“Yeah,” said Denning as he bagged and tagged the slug. “Even if we had the time and equipment to process this house like one of those CSI shows on television, so many people have tromped through here the last few days, there’s no way you could separate out what’s relevant from what isn’t.”

From his aggrieved tone, Dwight knew he was still smarting over having to admit in court last week that no, he had not lifted fingerprints off the digital camera that a thief, the meth-addicted son of a local businessman, had walked out of the store with.

“He had it inside his jacket,” Denning would say to anyone who would listen. “Why the hell would we bother to match his fingerprints to it? He was holding the fricking thing when he was arrested!” Nevertheless, until someone with a little common sense finally spoke up, the jury had almost declared the shoplifter not guilty because of that lack.

“Anything else disturbed or different from when you were here last?” Dwight asked them as two more deputies returned from canvassing the neighbors, who, predictably, had seen nothing.
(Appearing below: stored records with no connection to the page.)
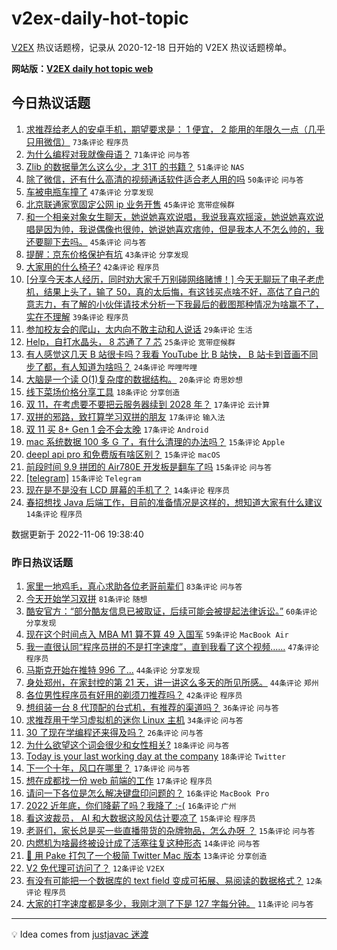 # v2ex-daily-hot-topic

[V2EX](https://www.v2ex.com/) 热议话题榜，记录从 2020-12-18 日开始的 V2EX 热议话题榜单。

**网站版：[V2EX daily hot topic web](https://boojack.github.io/v2ex-daily-hot-topic-web/)**

## 今日热议话题

<!-- TODAY BEGIN -->

1. [求推荐给老人的安卓手机，期望要求是： 1 便宜， 2 能用的年限久一点（几乎只用微信）](https://www.v2ex.com/t/893017) `73条评论` `程序员`
1. [为什么编程对我就像母语？](https://www.v2ex.com/t/893058) `71条评论` `问与答`
1. [Zlib 的数据量怎么这么少，才 31T 的书籍？](https://www.v2ex.com/t/893105) `51条评论` `NAS`
1. [除了微信，还有什么高清的视频通话软件适合老人用的吗](https://www.v2ex.com/t/893045) `50条评论` `问与答`
1. [车被电瓶车撞了](https://www.v2ex.com/t/893155) `47条评论` `分享发现`
1. [北京联通家宽固定公网 ip 业务开售](https://www.v2ex.com/t/893035) `45条评论` `宽带症候群`
1. [和一个相亲对象女生聊天，她说她喜欢说唱，我说我喜欢摇滚，她说她喜欢说唱是因为帅，我说偶像也很帅，她说她喜欢痞帅，但是我本人不怎么帅的，我还要聊下去吗。](https://www.v2ex.com/t/893100) `45条评论` `问与答`
1. [提醒：京东价格保护有坑](https://www.v2ex.com/t/893050) `43条评论` `分享发现`
1. [大家用的什么椅子?](https://www.v2ex.com/t/893130) `42条评论` `程序员`
1. [[分享今天本人经历，同时劝大家千万别碰网络赌博！] 今天无聊玩了电子老虎机，结果上头了，输了 50，真的太后悔，有这钱买点啥不好，高估了自己的意志力，有了解的小伙伴请技术分析一下我最后的截图那种情况为啥赢不了，实在不理解](https://www.v2ex.com/t/893139) `39条评论` `程序员`
1. [参加校友会的爬山，太内向不敢主动和人说话](https://www.v2ex.com/t/893059) `29条评论` `生活`
1. [Help，自打水晶头， 8 芯通了 7 芯](https://www.v2ex.com/t/893133) `25条评论` `宽带症候群`
1. [有人感觉这几天 B 站很卡吗？我看 YouTube 比 B 站快， B 站卡到音画不同步了都，有人知道为啥吗？](https://www.v2ex.com/t/893068) `24条评论` `哔哩哔哩`
1. [大脑是一个读 O(1)复杂度的数据结构。](https://www.v2ex.com/t/893146) `20条评论` `奇思妙想`
1. [线下菜场价格分享工具](https://www.v2ex.com/t/893099) `18条评论` `分享创造`
1. [双 11，在考虑要不要把云服务器续到 2028 年？](https://www.v2ex.com/t/893144) `17条评论` `云计算`
1. [双拼的邪路，致打算学习双拼的朋友](https://www.v2ex.com/t/893088) `17条评论` `输入法`
1. [双 11 买 8+ Gen 1 会不会太晚](https://www.v2ex.com/t/893037) `17条评论` `Android`
1. [mac 系统数据 100 多 G 了，有什么清理的办法吗？](https://www.v2ex.com/t/893091) `15条评论` `Apple`
1. [deepl api pro 和免费版有啥区别？](https://www.v2ex.com/t/893077) `15条评论` `macOS`
1. [前段时间 9.9 拼团的 Air780E 开发板是翻车了吗](https://www.v2ex.com/t/893065) `15条评论` `问与答`
1. [[telegram]](https://www.v2ex.com/t/893030) `15条评论` `Telegram`
1. [现在是不是没有 LCD 屏幕的手机了？](https://www.v2ex.com/t/893160) `14条评论` `程序员`
1. [春招想找 Java 后端工作，目前的准备情况是这样的，想知道大家有什么建议](https://www.v2ex.com/t/893127) `14条评论` `程序员`

数据更新于 2022-11-06 19:38:40

<!-- TODAY END -->

### 昨日热议话题

<!-- YESTERDAY BEGIN -->

1. [家里一地鸡毛，真心求助各位老哥前辈们](https://www.v2ex.com/t/892932) `83条评论` `问与答`
1. [今天开始学习双拼](https://www.v2ex.com/t/892873) `81条评论` `随想`
1. [酷安官方：“部分酷友信息已被取证，后续可能会被提起法律诉讼。”](https://www.v2ex.com/t/892874) `60条评论` `分享发现`
1. [现在这个时间点入 MBA M1 算不算 49 入国军](https://www.v2ex.com/t/892864) `59条评论` `MacBook Air`
1. [我一直很认同“程序员拼的不是打字速度”，直到我看了这个视频……](https://www.v2ex.com/t/892973) `47条评论` `程序员`
1. [马斯克开始在推特 996 了…](https://www.v2ex.com/t/892844) `44条评论` `分享发现`
1. [身处郑州，在家封控的第 21 天，讲一讲这么多天的所见所感。](https://www.v2ex.com/t/892933) `44条评论` `郑州`
1. [各位男性程序员有好用的剃须刀推荐吗？](https://www.v2ex.com/t/892964) `42条评论` `程序员`
1. [想组装一台 8 代顶配的台式机，有推荐的渠道吗？](https://www.v2ex.com/t/892870) `36条评论` `问与答`
1. [求推荐用于学习虚拟机的迷你 Linux 主机](https://www.v2ex.com/t/892858) `34条评论` `问与答`
1. [30 了现在学编程还来得及吗？](https://www.v2ex.com/t/892970) `26条评论` `问与答`
1. [为什么欲望这个词会很少和女性相关?](https://www.v2ex.com/t/892992) `18条评论` `问与答`
1. [Today is your last working day at the company](https://www.v2ex.com/t/892836) `18条评论` `Twitter`
1. [下一个十年，风口在哪里？](https://www.v2ex.com/t/892953) `17条评论` `问与答`
1. [想在成都找一份 web 前端的工作](https://www.v2ex.com/t/892878) `17条评论` `程序员`
1. [请问一下各位是怎么解决键盘印问题的？](https://www.v2ex.com/t/892929) `16条评论` `MacBook Pro`
1. [2022 近年底，你们降薪了吗？我降了 :-(](https://www.v2ex.com/t/892882) `16条评论` `广州`
1. [看这波裁员， AI 和大数据这股风估计要凉了](https://www.v2ex.com/t/892927) `15条评论` `程序员`
1. [老哥们，家长总是买一些直播带货的杂牌物品，怎么办呀 ？](https://www.v2ex.com/t/892875) `15条评论` `问与答`
1. [内燃机为啥最终被设计成了活塞往复这种形态](https://www.v2ex.com/t/892896) `14条评论` `问与答`
1. [🎉 用 Pake 打包了一个极简 Twitter Mac 版本](https://www.v2ex.com/t/892840) `13条评论` `分享创造`
1. [V2 免代理可访问了？](https://www.v2ex.com/t/892860) `12条评论` `V2EX`
1. [有没有可能把一个数据库的 text field 变成可拓展、易阅读的数据格式？](https://www.v2ex.com/t/892842) `12条评论` `程序员`
1. [大家的打字速度都是多少，我刚才测了下是 127 字每分钟。](https://www.v2ex.com/t/892996) `11条评论` `问与答`

<!-- YESTERDAY END -->

---

💡 Idea comes from [justjavac 迷渡](https://github.com/justjavac/)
Richards shrugged. “Denning and I think that her room is messier than it was before. But then she moved back in on Saturday, so she had at least a day and a half to trash it some more. Drawers and cabinet doors are open all over the house, and there’re some cardboard boxes in her bedroom and in the kitchen, like she was starting to pack up whatever she planned to keep.”

“Can’t say for sure if she tossed the house or someone else did,” said Denning. “Looking at the kitchen, I’ve got her pegged as a natural slob. Most of the drawer knobs are too textured to show prints. I got a couple of smears off the smooth knobs in the kitchen, but that’s it.”

One of the EMS techs pointedly tapped his watch. “How ’bout it, Major Bryant? Can we transport her now?”

“Yeah, okay,” Dwight said, and watched as they zipped Dee Bradshaw’s small stiff body into a body bag, lifted her onto the gurney, and wheeled her through the doorway.

Outside, beyond the yellow tape that bounded the yard, a knot of uneasy neighbors had gathered to watch. More deputies were keeping them back, but he saw cell phones raised to record the scene. No doubt it would soon be on someone’s website. The local TV crew left when the door of the EMS truck swung shut.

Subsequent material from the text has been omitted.